Stage Mishaps: Part II

While rummaging through old memories of life in amateur and semi-pro theatre, I stumbled upon a collection of half-forgotten moments when the actions on stage didn’t follow the script:

During a performance of “Of Mice and Men” and playing the role of George: in the first scene, Lenny and I are camped by the river sharing a can of cold beans.  First, I had to learn how to open a can with a pocketknife, which was tricky enough to do in real life, let alone in front of an audience.  But one night, one of us knocked over the beans as we laid out our blankets and Lenny had to lie in it until the lights went down.  The picture of passive, simple-minded Lenny glowering at me in the wings is still priceless.

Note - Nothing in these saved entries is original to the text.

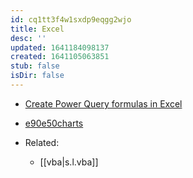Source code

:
 ```yaml
---
id: cq1tt3f4w1sxdp9eqgg2wjo
title: Excel
desc: ''
updated: 1641184098137
created: 1641105063851
stub: false
isDir: false
---
```



- [Create Power Query formulas in Excel](https://support.microsoft.com/en-us/office/create-power-query-formulas-in-excel-6bc50988-022b-4799-a709-f8aafdee2b2f?ocmsassetid=ha104003958&correlationid=e82699ce-de1e-4581-ab48-b7791c569c13&ui=en-us&rs=en-us&ad=us)
- [e90e50charts](https://sites.google.com/site/e90e50charts/)

- Related:
  - [[vba|s.l.vba]]

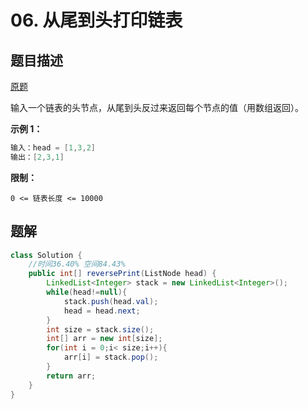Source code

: # 06. 从尾到头打印链表

## 题目描述

[原题](https://leetcode-cn.com/problems/cong-wei-dao-tou-da-yin-lian-biao-lcof/)

输入一个链表的头节点，从尾到头反过来返回每个节点的值（用数组返回）。

**示例 1：**

```java
输入：head = [1,3,2]
输出：[2,3,1]
```

**限制：**

`0 <= 链表长度 <= 10000`

## 题解

```java
class Solution {
    //时间36.40% 空间84.43%
    public int[] reversePrint(ListNode head) {
        LinkedList<Integer> stack = new LinkedList<Integer>();
        while(head!=null){
            stack.push(head.val);
            head = head.next;
        }
        int size = stack.size();
        int[] arr = new int[size];
        for(int i = 0;i< size;i++){
            arr[i] = stack.pop();
        }
        return arr;
    }
}
```





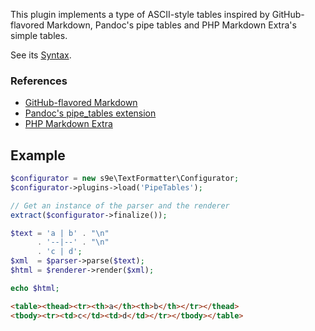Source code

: This plugin implements a type of ASCII-style tables inspired by GitHub-flavored Markdown, Pandoc's pipe tables and PHP Markdown Extra's simple tables.

See its [Syntax](Syntax.md).

### References

 * [GitHub-flavored Markdown](https://help.github.com/articles/organizing-information-with-tables/)
 * [Pandoc's pipe_tables extension](https://pandoc.org/MANUAL.html#extension-pipe_tables)
 * [PHP Markdown Extra](https://michelf.ca/projects/php-markdown/extra/#table)

## Example

```php
$configurator = new s9e\TextFormatter\Configurator;
$configurator->plugins->load('PipeTables');

// Get an instance of the parser and the renderer
extract($configurator->finalize());

$text = 'a | b' . "\n"
      . '--|--' . "\n"
      . 'c | d';
$xml  = $parser->parse($text);
$html = $renderer->render($xml);

echo $html;
```
```html
<table><thead><tr><th>a</th><th>b</th></tr></thead>
<tbody><tr><td>c</td><td>d</td></tr></tbody></table>
```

Later on in that same run: the final scene is one of the most shocking moments in modern drama, when George, out of a skewed sense of mercy, shoots Lenny in the back of the head.  Lenny’s on his knees looking out over the audience toward the land of milk and honey and rabbits and I stand behind him, pointing the gun at the back of his head.  The lights cut out and the shot is immediately heard, followed by a slump of a body.  I was using a starter’s pistol as the prop.  But one performance, the pistol either wasn’t loaded with caps or it misfired. The lights cut out only to be followed by a “click” of the gun.  The stage manager realized what was happening and quickly yelled “Bang!” from the wings.  The horrified Lenny slumped, probably wishing he could stay there and not get up for the curtain call.  I, of course, wished I could blow my own brains out.  There’s nothing like actor’s humiliation as a leveling force.

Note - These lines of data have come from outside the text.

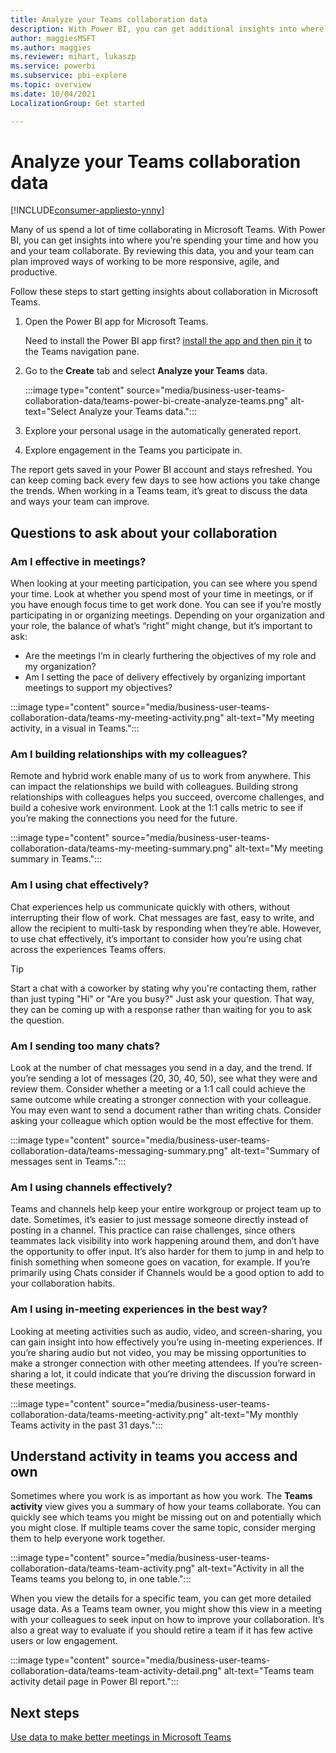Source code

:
 ```yaml
---
title: Analyze your Teams collaboration data
description: With Power BI, you can get additional insights into where you're spending your time and how the teams you use collaborate. 
author: maggiesMSFT
ms.author: maggies
ms.reviewer: mihart, lukaszp
ms.service: powerbi
ms.subservice: pbi-explore
ms.topic: overview
ms.date: 10/04/2021
LocalizationGroup: Get started

---
```


# Analyze your Teams collaboration data

[!INCLUDE[consumer-appliesto-ynny](../includes/consumer-appliesto-ynny.md)]

Many of us spend a lot of time collaborating in Microsoft Teams. With Power BI, you can get insights into where you're spending your time and how you and your team collaborate.  By reviewing this data, you and your team can plan improved ways of working to be more responsive, agile, and productive.

Follow these steps to start getting insights about collaboration in Microsoft Teams.

1. Open the Power BI app for Microsoft Teams.

    Need to install the Power BI app first? [install the app and then pin it](../collaborate-share/service-microsoft-teams-app.md#install-the-power-bi-app) to the Teams navigation pane.

2. Go to the **Create** tab and select **Analyze your Teams** data.

    :::image type="content" source="media/business-user-teams-collaboration-data/teams-power-bi-create-analyze-teams.png" alt-text="Select Analyze your Teams data.":::

4. Explore your personal usage in the automatically generated report.
5. Explore engagement in the Teams you participate in.

The report gets saved in your Power BI account and stays refreshed. You can keep coming back every few days to see how actions you take change the trends. When working in a Teams team, it’s great to discuss the data and ways your team can improve.

## Questions to ask about your collaboration 

### Am I effective in meetings?  

When looking at your meeting participation, you can see where you spend your time. Look at whether you spend most of your time in meetings, or if you have enough focus time to get work done. You can see if you’re mostly participating in or organizing meetings. Depending on your organization and your role, the balance of what’s “right” might change, but it’s important to ask: 

- Are the meetings I’m in clearly furthering the objectives of my role and my organization? 
- Am I setting the pace of delivery effectively by organizing important meetings to support my objectives? 

:::image type="content" source="media/business-user-teams-collaboration-data/teams-my-meeting-activity.png" alt-text="My meeting activity, in a visual in Teams.":::


### Am I building relationships with my colleagues? 

Remote and hybrid work enable many of us to work from anywhere. This can impact the relationships we build with colleagues. Building strong relationships with colleagues helps you succeed, overcome challenges, and build a cohesive work environment. Look at the 1:1 calls metric to see if you’re making the connections you need for the future. 

:::image type="content" source="media/business-user-teams-collaboration-data/teams-my-meeting-summary.png" alt-text="My meeting summary in Teams.":::

### Am I using chat effectively?  

Chat experiences help us communicate quickly with others, without interrupting their flow of work. Chat messages are fast, easy to write, and allow the recipient to multi-task by responding when they’re able. However, to use chat effectively, it’s important to consider how you’re using chat across the experiences Teams offers. 

> [!TIP]
> Start a chat with a coworker by stating why you're contacting them, rather than just typing "Hi" or "Are you busy?" Just ask your question. That way, they can be coming up with a response rather than waiting for you to ask the question. 

### Am I sending too many chats?  

Look at the number of chat messages you send in a day, and the trend. If you’re sending a lot of messages (20, 30, 40, 50), see what they were and review them. Consider whether a meeting or a 1:1 call could achieve the same outcome while creating a stronger connection with your colleague. You may even want to send a document rather than writing chats. Consider asking your colleague which option would be the most effective for them.

:::image type="content" source="media/business-user-teams-collaboration-data/teams-messaging-summary.png" alt-text="Summary of messages sent in Teams.":::

### Am I using channels effectively? 

Teams and channels help keep your entire workgroup or project team up to date. Sometimes, it’s easier to just message someone directly instead of posting in a channel. This practice can raise challenges, since others teammates lack visibility into work happening around them, and don’t have the opportunity to offer input. It’s also harder for them to jump in and help to finish something when someone goes on vacation, for example. If you’re primarily using Chats consider if Channels would be a good option to add to your collaboration habits.  

### Am I using in-meeting experiences in the best way? 

Looking at meeting activities such as audio, video, and screen-sharing, you can gain insight into how effectively you’re using in-meeting experiences. If you’re sharing audio but not video, you may be missing opportunities to make a stronger connection with other meeting attendees. If you’re screen-sharing a lot, it could indicate that you’re driving the discussion forward in these meetings.

:::image type="content" source="media/business-user-teams-collaboration-data/teams-meeting-activity.png" alt-text="My monthly Teams activity in the past 31 days.":::


## Understand activity in teams you access and own 

Sometimes where you work is as important as how you work. The **Teams activity** view gives you a summary of how your teams collaborate. You can quickly see which teams you might be missing out on and potentially which you might close. If multiple teams cover the same topic, consider merging them to help everyone work together.  

:::image type="content" source="media/business-user-teams-collaboration-data/teams-team-activity.png" alt-text="Activity in all the Teams teams you belong to, in one table.":::

When you view the details for a specific team, you can get more detailed usage data. As a Teams team owner, you might show this view in a meeting with your colleagues to seek input on how to improve your collaboration. It’s also a great way to evaluate if you should retire a team if it has few active users or low engagement. 

:::image type="content" source="media/business-user-teams-collaboration-data/teams-team-activity-detail.png" alt-text="Teams team activity detail page in Power BI report.":::

## Next steps

[Use data to make better meetings in Microsoft Teams](business-user-teams-data.md)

chaplinOne performance during a dramatic interpretation of Franz Kafka’s “The Trial” I was in the role of eccentric artist Titorelli that the character Joseph K visits to get insight on his dilemma and ordeal of false accusation.  We were in a black box theatre composed of metal Unistrut and wooden planks and had constructed a small cubicle raised 10 feet off the ground to simulate Titorelli’s tiny atelier.  I was playing him as sort of a crazed Dali, very physical and a bit clownish.  I had conceived of a bit that had me flying backwards onto a high stool next to an easel as I answered one of his questions, plopping perfectly on its seat.  The stool was right at the edge of the platform and one night I misjudged the leap and felt the stool leaning backwards.  I screamed and grabbed onto one of the Unistruts, saving me from tumbling down to the floor.  I’m still not sure if the audience realized what was going on, as the actor playing K didn’t have time to react and just stood there.  Or did he?  We finished the scene undeterred, working the fall into our dialogue, but I decided to cut that bit out of the rest of the performances.  The director agreed.

In a scene from “Winter Chicken” at a dinner theatre in Slidell, LA, I played the young romantic interest to the daughter of the protagonist, and again, being a physical actor, had conceived of a pratfall over the sofa on an entrance.  I think I was “Kramer” before there was a Kramer.  The director loved the bit and it was as well rehearsed as any scene in amateur dinner theatre (meaning not very much).   One performance, I tripped before the fall and instead of the controlled tumble that always got a laugh, I produced a body slam off the sofa onto the stage.  I saw 2 people get up from their tables to check if I was alright.  The director decided to cut the fall out, I disagreed.

During the same run, my romantic interest and I had a scene where we’re making out on the sofa (in dinner theatre, there’s always a sofa) right when her father walks in and glowers at us for a laugh.  We had conceived of some stage bits while we’re kissing, a bit of physical wrangling to break up a long stage kiss.  Since I’m lip-to-lip with her, I’m too close to see that her breast had popped out of her blouse right when her father walks in so I had no idea why this scene was eliciting screams of laughter when most of the nights it was just a little titter.  I pulled away just in time to see her push the errant flesh back into her blouse and was too shocked to say my next line.  Maybe I was waiting for the stage manager to yell “Bang!” from the wings.